Curing Reaction Kinetics-Based Modeling and Defect Prediction in Adhesive Layers of Composite Hybrid Bonded/Bolted Joints
摘要
To meet the load-bearing and sealing requirements of integral aircraft fuel tanks, hybrid bonded/bolted joints are widely employed in critical connections. However, defects induced by thermo-chemo-mechanical coupling during the curing process of the adhesive layer significantly compromise structural integrity and sealing performance. In this study, the curing reaction kinetics of the XM22-A sealant were accurately characterized using differential scanning calorimetry (DSC), and the relationships between key thermophysical parameters with temperature and curing degree were established. A three-dimensional finite element model integrating curing kinetics, heat transfer, and a viscoelastic constitutive model was developed to simulate the evolution of temperature, cure degree, and residual stress during curing. The curing subroutine was validated, showing a maximum deformation displacement error of approximately 7.5% in the cantilever beam simulation compared to experimental data.

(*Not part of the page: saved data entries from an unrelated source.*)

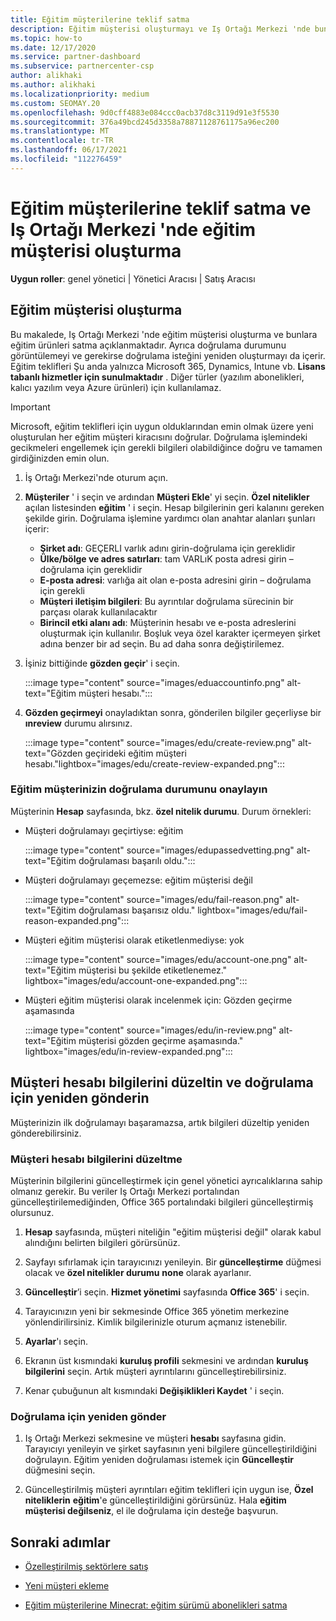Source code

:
 ```yaml
---
title: Eğitim müşterilerine teklif satma
description: Eğitim müşterisi oluşturmayı ve Iş Ortağı Merkezi 'nde bunlara teklifler satmayı öğrenin. Eğitim müşterinizin doğrulama durumunu onaylamayı içerir.
ms.topic: how-to
ms.date: 12/17/2020
ms.service: partner-dashboard
ms.subservice: partnercenter-csp
author: alikhaki
ms.author: alikhaki
ms.localizationpriority: medium
ms.custom: SEOMAY.20
ms.openlocfilehash: 9d0cff4883e084ccc0acb37d8c3119d91e3f5530
ms.sourcegitcommit: 376a49bcd245d3358a78871128761175a96ec200
ms.translationtype: MT
ms.contentlocale: tr-TR
ms.lasthandoff: 06/17/2021
ms.locfileid: "112276459"
---
```

# <a name="how-to-sell-offers-to-education-customers-and-how-to-create-an-education-customer-in-partner-center"></a>Eğitim müşterilerine teklif satma ve Iş Ortağı Merkezi 'nde eğitim müşterisi oluşturma

**Uygun roller**: genel yönetici | Yönetici Aracısı | Satış Aracısı

## <a name="create-an-education-customer"></a>Eğitim müşterisi oluşturma

Bu makalede, Iş Ortağı Merkezi 'nde eğitim müşterisi oluşturma ve bunlara eğitim ürünleri satma açıklanmaktadır. Ayrıca doğrulama durumunu görüntülemeyi ve gerekirse doğrulama isteğini yeniden oluşturmayı da içerir. Eğitim teklifleri Şu anda yalnızca Microsoft 365, Dynamics, Intune vb. **Lisans tabanlı hizmetler için sunulmaktadır** . Diğer türler (yazılım abonelikleri, kalıcı yazılım veya Azure ürünleri) için kullanılamaz.

> [!IMPORTANT]
> Microsoft, eğitim teklifleri için uygun olduklarından emin olmak üzere yeni oluşturulan her eğitim müşteri kiracısını doğrular.  Doğrulama işlemindeki gecikmeleri engellemek için gerekli bilgileri olabildiğince doğru ve tamamen girdiğinizden emin olun.

1. İş Ortağı Merkezi'nde oturum açın.

2. **Müşteriler** ' i seçin ve ardından **Müşteri Ekle**' yi seçin. **Özel nitelikler** açılan listesinden **eğitim** ' i seçin.  Hesap bilgilerinin geri kalanını gereken şekilde girin.  Doğrulama işlemine yardımcı olan anahtar alanları şunları içerir:

   - **Şirket adı**: GEÇERLI varlık adını girin-doğrulama için gereklidir
   - **Ülke/bölge ve adres satırları**: tam VARLıK posta adresi girin – doğrulama için gereklidir
   - **E-posta adresi**: varlığa ait olan e-posta adresini girin – doğrulama için gerekli
   - **Müşteri iletişim bilgileri**: Bu ayrıntılar doğrulama sürecinin bir parçası olarak kullanılacaktır
   - **Birincil etki alanı adı**: Müşterinin hesabı ve e-posta adreslerini oluşturmak için kullanılır.  Boşluk veya özel karakter içermeyen şirket adına benzer bir ad seçin.  Bu ad daha sonra değiştirilemez.

3. İşiniz bittiğinde **gözden geçir**' i seçin.

   :::image type="content" source="images/eduaccountinfo.png" alt-text="Eğitim müşteri hesabı.":::

4. **Gözden geçirmeyi** onayladıktan sonra, gönderilen bilgiler geçerliyse bir **ınreview** durumu alırsınız. 

    :::image type="content" source="images/edu/create-review.png" alt-text="Gözden geçirideki eğitim müşteri hesabı."lightbox="images/edu/create-review-expanded.png":::

### <a name="confirm-your-education-customers-verification-status"></a>Eğitim müşterinizin doğrulama durumunu onaylayın

Müşterinin **Hesap** sayfasında, bkz. **özel nitelik durumu**.
Durum örnekleri:

- Müşteri doğrulamayı geçirtiyse: eğitim

   :::image type="content" source="images/edupassedvetting.png" alt-text="Eğitim doğrulaması başarılı oldu.":::

- Müşteri doğrulamayı geçemezse: eğitim müşterisi değil

   :::image type="content" source="images/edu/fail-reason.png" alt-text="Eğitim doğrulaması başarısız oldu." lightbox="images/edu/fail-reason-expanded.png":::

- Müşteri eğitim müşterisi olarak etiketlenmediyse: yok

   :::image type="content" source="images/edu/account-one.png" alt-text="Eğitim müşterisi bu şekilde etiketlenemez." lightbox="images/edu/account-one-expanded.png":::

- Müşteri eğitim müşterisi olarak incelenmek için: Gözden geçirme aşamasında

    :::image type="content" source="images/edu/in-review.png" alt-text="Eğitim müşterisi gözden geçirme aşamasında." lightbox="images/edu/in-review-expanded.png":::

## <a name="correct-the-customer-account-info-and-resubmit-for-verification"></a>Müşteri hesabı bilgilerini düzeltin ve doğrulama için yeniden gönderin

Müşterinizin ilk doğrulamayı başaramazsa, artık bilgileri düzeltip yeniden gönderebilirsiniz.

### <a name="correct-the-customer-account-information"></a>Müşteri hesabı bilgilerini düzeltme

Müşterinin bilgilerini güncelleştirmek için genel yönetici ayrıcalıklarına sahip olmanız gerekir. Bu veriler Iş Ortağı Merkezi portalından güncelleştirilemediğinden, Office 365 portalındaki bilgileri güncelleştirmiş olursunuz.

1. **Hesap** sayfasında, müşteri niteliğin "eğitim müşterisi değil" olarak kabul alındığını belirten bilgileri görürsünüz.

2. Sayfayı sıfırlamak için tarayıcınızı yenileyin. Bir **güncelleştirme** düğmesi olacak ve **özel nitelikler durumu** **none** olarak ayarlanır.

3. **Güncelleştir**’i seçin. **Hizmet yönetimi** sayfasında **Office 365**' i seçin.

4. Tarayıcınızın yeni bir sekmesinde Office 365 yönetim merkezine yönlendirilirsiniz. Kimlik bilgilerinizle oturum açmanız istenebilir.

5. **Ayarlar**'ı seçin.

6. Ekranın üst kısmındaki **kuruluş profili** sekmesini ve ardından **kuruluş bilgilerini** seçin. Artık müşteri ayrıntılarını güncelleştirebilirsiniz.

7. Kenar çubuğunun alt kısmındaki **Değişiklikleri Kaydet** ' i seçin.  

### <a name="resubmit-for-verification"></a>Doğrulama için yeniden gönder

1. Iş Ortağı Merkezi sekmesine ve müşteri **hesabı** sayfasına gidin. Tarayıcıyı yenileyin ve şirket sayfasının yeni bilgilere güncelleştirildiğini doğrulayın. Eğitim yeniden doğrulaması istemek için **Güncelleştir** düğmesini seçin.

2. Güncelleştirilmiş müşteri ayrıntıları eğitim teklifleri için uygun ise, **Özel niteliklerin** **eğitim**'e güncelleştirildiğini görürsünüz. Hala **eğitim müşterisi değilseniz**, el ile doğrulama için desteğe başvurun.

## <a name="next-steps"></a>Sonraki adımlar

- [Özelleştirilmiş sektörlere satış](get-special-pricing-for-offers.md)

- [Yeni müşteri ekleme](add-a-new-customer.md)

- [Eğitim müşterilerine Minecrat: eğitim sürümü abonelikleri satma](minecraft-subscriptions.md)
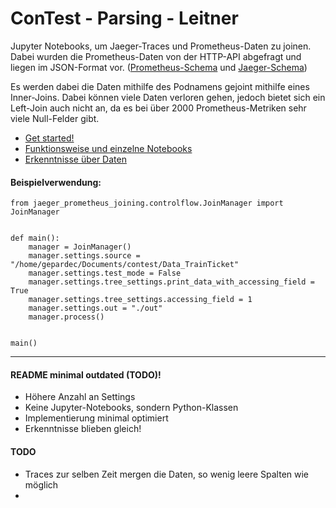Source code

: # ConTest - Parsing - Leitner

Jupyter Notebooks, um Jaeger-Traces und Prometheus-Daten zu joinen. Dabei wurden die Prometheus-Daten von der HTTP-API
abgefragt und liegen im JSON-Format
vor. ([Prometheus-Schema](https://prometheus.io/docs/prometheus/latest/querying/api/)
und [Jaeger-Schema](https://www.jaegertracing.io/docs/1.48/apis/))

Es werden dabei die Daten mithilfe des Podnamens gejoint mithilfe eines Inner-Joins. Dabei können viele Daten verloren
gehen,
jedoch bietet sich ein Left-Join auch nicht an, da es bei über 2000 Prometheus-Metriken sehr viele Null-Felder gibt.

* [Get started!](meta/wiki/get-started.md)
* [Funktionsweise und einzelne Notebooks](meta/wiki/documentation.md)
* [Erkenntnisse über Daten](meta/wiki/insights-experience.md)

#### Beispielverwendung:
```
from jaeger_prometheus_joining.controlflow.JoinManager import JoinManager


def main():
    manager = JoinManager()
    manager.settings.source = "/home/gepardec/Documents/contest/Data_TrainTicket"
    manager.settings.test_mode = False
    manager.settings.tree_settings.print_data_with_accessing_field = True
    manager.settings.tree_settings.accessing_field = 1
    manager.settings.out = "./out"
    manager.process()


main()
```

---

#### README minimal outdated (TODO)! 
* Höhere Anzahl an Settings
* Keine Jupyter-Notebooks, sondern Python-Klassen
* Implementierung minimal optimiert
* Erkenntnisse blieben gleich!

#### TODO

* Traces zur selben Zeit mergen die Daten, so wenig leere Spalten wie möglich
* 





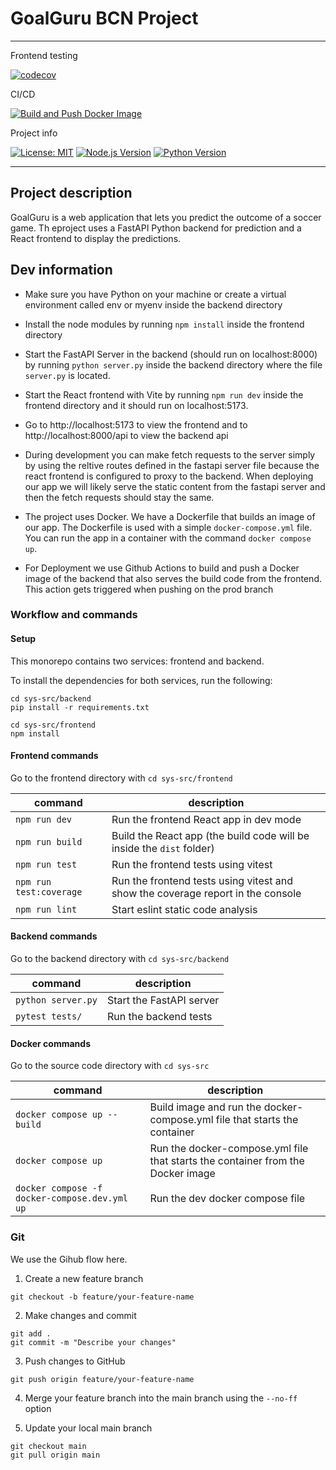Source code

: # GoalGuru BCN Project

<hr>
Frontend testing    

[![codecov](https://codecov.io/gh/bernhard759/BCN-2024SS-TeamGelb-GoalGuru/branch/main/graph/badge.svg?token=FAP45UOB0Y)](https://codecov.io/gh/bernhard759/BCN-2024SS-TeamGelb-GoalGuru)

CI/CD    

[![Build and Push Docker Image](https://github.com/bernhard759/BCN-2024SS-TeamGelb-GoalGuru/actions/workflows/docker.yml/badge.svg)](https://github.com/bernhard759/BCN-2024SS-TeamGelb-GoalGuru/actions/workflows/docker.yml)

Project info    

[![License: MIT](https://img.shields.io/badge/License-MIT-yellow.svg)](https://opensource.org/licenses/MIT) [![Node.js Version](https://img.shields.io/badge/node-20-green.svg)](https://nodejs.org/en/) [![Python Version](https://img.shields.io/badge/python-3.9-blue.svg)](https://www.python.org/downloads/release/python-390/)

<hr>

## Project description

GoalGuru is a web application that lets you predict the outcome of a soccer game. Th eproject uses a FastAPI Python backend for prediction and a React frontend to display the predictions.


## Dev information
* Make sure you have Python on your machine or create a virtual environment called env or myenv inside the backend directory

* Install the node modules by running `npm install` inside the frontend directory

* Start the FastAPI Server in the backend (should run on localhost:8000) by running `python server.py` inside the backend directory where the file `server.py` is located.

* Start the React frontend with Vite by running `npm run dev` inside the frontend directory and it should run on localhost:5173. 

* Go to http://localhost:5173 to view the frontend and to http://localhost:8000/api to view the backend api

* During development you can make fetch requests to the server simply by using the reltive routes defined in the fastapi server file because the react frontend is configured to proxy to the backend. When deploying our app we will likely serve the static content from the fastapi server and then the fetch requests should stay the same.

* The project uses Docker. We have a Dockerfile that builds an image of our app. The Dockerfile is used with a simple `docker-compose.yml` file. You can run the app in a container with the command `docker compose up`.

* For Deployment we use Github Actions to build and push a Docker image of the backend that also serves the build code from the frontend. This action gets triggered when pushing on the prod branch

### Workflow and commands

#### Setup

This monorepo contains two services: frontend and backend.

To install the dependencies for both services, run the following: 

```
cd sys-src/backend
pip install -r requirements.txt
```

```
cd sys-src/frontend 
npm install
```


#### Frontend commands

Go to the frontend directory  with `cd sys-src/frontend`  

| command  | description  |  
|---|---|  
| `npm run dev`  |  Run the frontend React app in dev mode |   
| `npm run build`  | Build the React app (the build code will be inside the `dist` folder)  |
| `npm run test` | Run the frontend tests using vitest |
| `npm run test:coverage` | Run the frontend tests using vitest and show the coverage report in the console |
| `npm run lint` | Start eslint static code analysis |


#### Backend commands

Go to the backend directory  with `cd sys-src/backend`  

| command  | description  |  
|---|---| 
| `python server.py`  | Start the FastAPI server  |   
| `pytest tests/`  | Run the backend tests  |

#### Docker commands

Go to the source code directory  with `cd sys-src`  


| command  | description  |  
|---|---| 
| `docker compose up --build`  |  Build image and run the docker-compose.yml file that starts the container |   
| `docker compose up`  |  Run the docker-compose.yml file that starts the container from the Docker image |  
| `docker compose -f docker-compose.dev.yml up` | Run the dev docker compose file | 

### Git

We use the Gihub flow here.

1. Create a new feature branch
```
git checkout -b feature/your-feature-name
```

2. Make changes and commit
```
git add .
git commit -m "Describe your changes"
```

3. Push changes to GitHub
```
git push origin feature/your-feature-name
```

4. Merge your feature branch into the main branch using the `--no-ff` option

5. Update your local main branch
```
git checkout main
git pull origin main
```


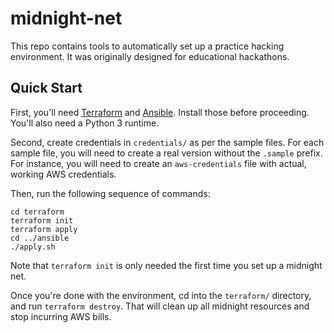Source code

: # midnight-net

This repo contains tools to automatically set up a practice hacking
environment. It was originally designed for educational hackathons.

## Quick Start
First, you'll need [Terraform](https://www.terraform.io/downloads.html) and
[Ansible](https://docs.ansible.com/ansible/latest/installation_guide/intro_installation.html).
Install those before proceeding. You'll also need a Python 3 runtime.

Second, create credentials in `credentials/` as per the sample files. For each
sample file, you will need to create a real version without the `.sample`
prefix. For instance, you will need to create an `aws-credentials` file with
actual, working AWS credentials.

Then, run the following sequence of commands:
```
cd terraform
terraform init
terraform apply
cd ../ansible
./apply.sh
```

Note that `terraform init` is only needed the first time you set up a midnight
net.

Once you're done with the environment, cd into the `terraform/` directory, and
run `terraform destroy`. That will clean up all midnight resources and stop
incurring AWS bills.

The results revealed significant concentrations of residual stress and deformation displacement at the laminate joint and adhesive layer edges. A novel defect evaluation method was proposed, combining von Mises stress and deformation displacement into a comprehensive index weighted by the entropy weight method. Validation via scanning electron microscopy and industrial computed tomography confirmed that the model’s predictions of defect-prone regions align well with experimental observations. This study provides a reliable theoretical framework for accurate prediction and control of defects in adhesive layers, which is crucial for ensuring the sealing reliability of aerospace polymer composite structures.